Records from a data collection
· · · · ·
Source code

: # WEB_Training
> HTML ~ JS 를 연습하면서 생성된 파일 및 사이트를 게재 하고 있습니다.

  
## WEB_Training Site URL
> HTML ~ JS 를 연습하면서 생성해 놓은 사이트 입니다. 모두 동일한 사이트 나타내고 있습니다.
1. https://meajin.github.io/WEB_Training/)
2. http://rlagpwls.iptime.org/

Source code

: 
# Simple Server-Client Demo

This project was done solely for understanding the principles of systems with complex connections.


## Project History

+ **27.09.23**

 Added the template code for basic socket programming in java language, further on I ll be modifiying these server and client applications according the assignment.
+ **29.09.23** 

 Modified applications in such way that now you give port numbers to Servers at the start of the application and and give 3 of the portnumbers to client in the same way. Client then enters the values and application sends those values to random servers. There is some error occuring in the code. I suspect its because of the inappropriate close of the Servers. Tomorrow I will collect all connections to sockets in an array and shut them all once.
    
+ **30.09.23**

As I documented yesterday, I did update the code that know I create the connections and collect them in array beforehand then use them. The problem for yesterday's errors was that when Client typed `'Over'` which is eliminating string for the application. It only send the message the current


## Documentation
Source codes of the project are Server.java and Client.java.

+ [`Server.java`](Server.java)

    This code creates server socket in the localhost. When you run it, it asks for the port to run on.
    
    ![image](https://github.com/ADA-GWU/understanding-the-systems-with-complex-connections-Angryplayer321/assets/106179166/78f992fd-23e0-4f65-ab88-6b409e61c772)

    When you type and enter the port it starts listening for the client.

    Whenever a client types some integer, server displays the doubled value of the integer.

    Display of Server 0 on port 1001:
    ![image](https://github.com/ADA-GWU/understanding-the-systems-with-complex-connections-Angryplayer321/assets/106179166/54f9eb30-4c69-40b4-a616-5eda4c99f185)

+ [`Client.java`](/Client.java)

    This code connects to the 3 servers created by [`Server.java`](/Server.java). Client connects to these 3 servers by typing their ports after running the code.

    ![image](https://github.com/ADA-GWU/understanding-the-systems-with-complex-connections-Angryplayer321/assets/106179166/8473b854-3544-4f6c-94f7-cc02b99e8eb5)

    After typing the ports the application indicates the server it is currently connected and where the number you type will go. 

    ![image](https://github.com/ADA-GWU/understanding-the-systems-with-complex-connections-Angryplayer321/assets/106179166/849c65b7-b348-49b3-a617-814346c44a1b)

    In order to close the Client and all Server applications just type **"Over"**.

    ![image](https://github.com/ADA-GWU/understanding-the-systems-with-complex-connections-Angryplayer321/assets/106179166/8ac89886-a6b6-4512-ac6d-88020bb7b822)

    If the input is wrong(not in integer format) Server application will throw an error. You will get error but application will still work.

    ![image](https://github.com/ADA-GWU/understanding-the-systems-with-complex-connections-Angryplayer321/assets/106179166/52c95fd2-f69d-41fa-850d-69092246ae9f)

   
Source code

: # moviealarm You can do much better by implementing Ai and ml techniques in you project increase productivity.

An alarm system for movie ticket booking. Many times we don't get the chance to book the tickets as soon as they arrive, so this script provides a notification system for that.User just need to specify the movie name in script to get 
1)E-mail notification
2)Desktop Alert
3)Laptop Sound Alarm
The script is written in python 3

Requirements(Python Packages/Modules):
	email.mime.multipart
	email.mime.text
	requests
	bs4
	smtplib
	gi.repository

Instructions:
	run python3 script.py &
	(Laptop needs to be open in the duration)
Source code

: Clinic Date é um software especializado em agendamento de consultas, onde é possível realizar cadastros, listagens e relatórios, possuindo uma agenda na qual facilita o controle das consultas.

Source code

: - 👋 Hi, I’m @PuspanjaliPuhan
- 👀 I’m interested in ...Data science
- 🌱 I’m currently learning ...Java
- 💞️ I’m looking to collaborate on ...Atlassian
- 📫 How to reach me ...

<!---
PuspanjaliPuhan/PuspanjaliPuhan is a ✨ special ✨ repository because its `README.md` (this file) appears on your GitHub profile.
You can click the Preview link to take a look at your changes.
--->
· · · · ·
Using only the data above, copy out the lines that include the word "understanding".

This project was done solely for understanding the principles of systems with complex connections.
    ![image](https://github.com/ADA-GWU/understanding-the-systems-with-complex-connections-Angryplayer321/assets/106179166/78f992fd-23e0-4f65-ab88-6b409e61c772)
    ![image](https://github.com/ADA-GWU/understanding-the-systems-with-complex-connections-Angryplayer321/assets/106179166/54f9eb30-4c69-40b4-a616-5eda4c99f185)
    ![image](https://github.com/ADA-GWU/understanding-the-systems-with-complex-connections-Angryplayer321/assets/106179166/8473b854-3544-4f6c-94f7-cc02b99e8eb5)
    ![image](https://github.com/ADA-GWU/understanding-the-systems-with-complex-connections-Angryplayer321/assets/106179166/849c65b7-b348-49b3-a617-814346c44a1b)
    ![image](https://github.com/ADA-GWU/understanding-the-systems-with-complex-connections-Angryplayer321/assets/106179166/8ac89886-a6b6-4512-ac6d-88020bb7b822)
    ![image](https://github.com/ADA-GWU/understanding-the-systems-with-complex-connections-Angryplayer321/assets/106179166/52c95fd2-f69d-41fa-850d-69092246ae9f)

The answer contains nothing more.